Activity:
The data below is to be repeated in full, exactly as given.
○ ○ ○
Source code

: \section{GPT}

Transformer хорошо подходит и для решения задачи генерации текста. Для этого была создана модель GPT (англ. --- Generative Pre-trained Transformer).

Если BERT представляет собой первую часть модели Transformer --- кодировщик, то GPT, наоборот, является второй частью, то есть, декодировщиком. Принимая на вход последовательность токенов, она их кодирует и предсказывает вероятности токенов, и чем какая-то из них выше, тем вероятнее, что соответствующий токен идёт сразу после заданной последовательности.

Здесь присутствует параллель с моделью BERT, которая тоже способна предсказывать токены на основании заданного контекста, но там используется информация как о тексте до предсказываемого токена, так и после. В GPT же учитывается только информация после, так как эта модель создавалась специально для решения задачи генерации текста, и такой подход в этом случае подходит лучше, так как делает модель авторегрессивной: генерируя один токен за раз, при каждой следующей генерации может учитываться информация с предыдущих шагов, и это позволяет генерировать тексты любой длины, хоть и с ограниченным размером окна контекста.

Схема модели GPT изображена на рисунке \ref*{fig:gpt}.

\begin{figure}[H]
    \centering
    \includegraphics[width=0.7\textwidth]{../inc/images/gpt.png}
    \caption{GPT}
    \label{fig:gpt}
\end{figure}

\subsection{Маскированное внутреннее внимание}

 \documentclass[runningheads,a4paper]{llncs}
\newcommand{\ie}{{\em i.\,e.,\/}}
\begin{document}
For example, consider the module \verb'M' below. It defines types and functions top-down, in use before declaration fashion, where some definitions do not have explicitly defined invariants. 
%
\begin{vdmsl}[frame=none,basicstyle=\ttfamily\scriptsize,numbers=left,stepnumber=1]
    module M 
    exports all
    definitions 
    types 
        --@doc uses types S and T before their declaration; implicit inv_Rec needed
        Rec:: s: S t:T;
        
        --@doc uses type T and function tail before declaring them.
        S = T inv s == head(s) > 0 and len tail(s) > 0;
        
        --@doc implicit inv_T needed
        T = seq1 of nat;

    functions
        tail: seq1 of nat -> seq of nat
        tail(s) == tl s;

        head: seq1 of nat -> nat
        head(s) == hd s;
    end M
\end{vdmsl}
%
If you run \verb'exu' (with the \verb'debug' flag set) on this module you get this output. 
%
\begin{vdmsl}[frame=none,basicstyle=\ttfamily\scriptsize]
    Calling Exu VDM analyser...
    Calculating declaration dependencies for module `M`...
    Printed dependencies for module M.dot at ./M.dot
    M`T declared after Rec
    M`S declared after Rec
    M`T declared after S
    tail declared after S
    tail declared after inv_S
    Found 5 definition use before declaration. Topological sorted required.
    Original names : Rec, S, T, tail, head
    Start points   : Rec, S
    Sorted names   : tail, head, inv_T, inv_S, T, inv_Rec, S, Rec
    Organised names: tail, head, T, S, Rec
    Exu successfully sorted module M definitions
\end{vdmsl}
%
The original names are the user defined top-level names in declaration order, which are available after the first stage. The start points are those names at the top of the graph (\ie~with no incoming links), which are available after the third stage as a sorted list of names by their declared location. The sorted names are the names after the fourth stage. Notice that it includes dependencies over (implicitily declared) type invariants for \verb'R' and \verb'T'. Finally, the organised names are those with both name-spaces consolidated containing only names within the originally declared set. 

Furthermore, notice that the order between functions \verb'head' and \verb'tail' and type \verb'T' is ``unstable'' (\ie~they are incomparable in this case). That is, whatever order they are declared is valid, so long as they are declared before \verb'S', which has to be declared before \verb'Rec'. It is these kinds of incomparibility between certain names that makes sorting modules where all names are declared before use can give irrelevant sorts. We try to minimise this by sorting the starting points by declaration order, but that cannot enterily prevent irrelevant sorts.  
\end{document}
○ ○ ○
Answer for this exercise:
Source code

: \section{GPT}

Transformer хорошо подходит и для решения задачи генерации текста. Для этого была создана модель GPT (англ. --- Generative Pre-trained Transformer).

Если BERT представляет собой первую часть модели Transformer --- кодировщик, то GPT, наоборот, является второй частью, то есть, декодировщиком. Принимая на вход последовательность токенов, она их кодирует и предсказывает вероятности токенов, и чем какая-то из них выше, тем вероятнее, что соответствующий токен идёт сразу после заданной последовательности.

Здесь присутствует параллель с моделью BERT, которая тоже способна предсказывать токены на основании заданного контекста, но там используется информация как о тексте до предсказываемого токена, так и после. В GPT же учитывается только информация после, так как эта модель создавалась специально для решения задачи генерации текста, и такой подход в этом случае подходит лучше, так как делает модель авторегрессивной: генерируя один токен за раз, при каждой следующей генерации может учитываться информация с предыдущих шагов, и это позволяет генерировать тексты любой длины, хоть и с ограниченным размером окна контекста.

Схема модели GPT изображена на рисунке \ref*{fig:gpt}.

\begin{figure}[H]
    \centering
    \includegraphics[width=0.7\textwidth]{../inc/images/gpt.png}
    \caption{GPT}
    \label{fig:gpt}
\end{figure}

\subsection{Маскированное внутреннее внимание}

 \documentclass[runningheads,a4paper]{llncs}
\newcommand{\ie}{{\em i.\,e.,\/}}
\begin{document}
For example, consider the module \verb'M' below. It defines types and functions top-down, in use before declaration fashion, where some definitions do not have explicitly defined invariants. 
%
\begin{vdmsl}[frame=none,basicstyle=\ttfamily\scriptsize,numbers=left,stepnumber=1]
    module M 
    exports all
    definitions 
    types 
        --@doc uses types S and T before their declaration; implicit inv_Rec needed
        Rec:: s: S t:T;
        
        --@doc uses type T and function tail before declaring them.
        S = T inv s == head(s) > 0 and len tail(s) > 0;
        
        --@doc implicit inv_T needed
        T = seq1 of nat;

    functions
        tail: seq1 of nat -> seq of nat
        tail(s) == tl s;

        head: seq1 of nat -> nat
        head(s) == hd s;
    end M
\end{vdmsl}
%
If you run \verb'exu' (with the \verb'debug' flag set) on this module you get this output. 
%
\begin{vdmsl}[frame=none,basicstyle=\ttfamily\scriptsize]
    Calling Exu VDM analyser...
    Calculating declaration dependencies for module `M`...
    Printed dependencies for module M.dot at ./M.dot
    M`T declared after Rec
    M`S declared after Rec
    M`T declared after S
    tail declared after S
    tail declared after inv_S
    Found 5 definition use before declaration. Topological sorted required.
    Original names : Rec, S, T, tail, head
    Start points   : Rec, S
    Sorted names   : tail, head, inv_T, inv_S, T, inv_Rec, S, Rec
    Organised names: tail, head, T, S, Rec
    Exu successfully sorted module M definitions
\end{vdmsl}
%
The original names are the user defined top-level names in declaration order, which are available after the first stage. The start points are those names at the top of the graph (\ie~with no incoming links), which are available after the third stage as a sorted list of names by their declared location. The sorted names are the names after the fourth stage. Notice that it includes dependencies over (implicitily declared) type invariants for \verb'R' and \verb'T'. Finally, the organised names are those with both name-spaces consolidated containing only names within the originally declared set. 

Furthermore, notice that the order between functions \verb'head' and \verb'tail' and type \verb'T' is ``unstable'' (\ie~they are incomparable in this case). That is, whatever order they are declared is valid, so long as they are declared before \verb'S', which has to be declared before \verb'Rec'. It is these kinds of incomparibility between certain names that makes sorting modules where all names are declared before use can give irrelevant sorts. We try to minimise this by sorting the starting points by declaration order, but that cannot enterily prevent irrelevant sorts.  
\end{document}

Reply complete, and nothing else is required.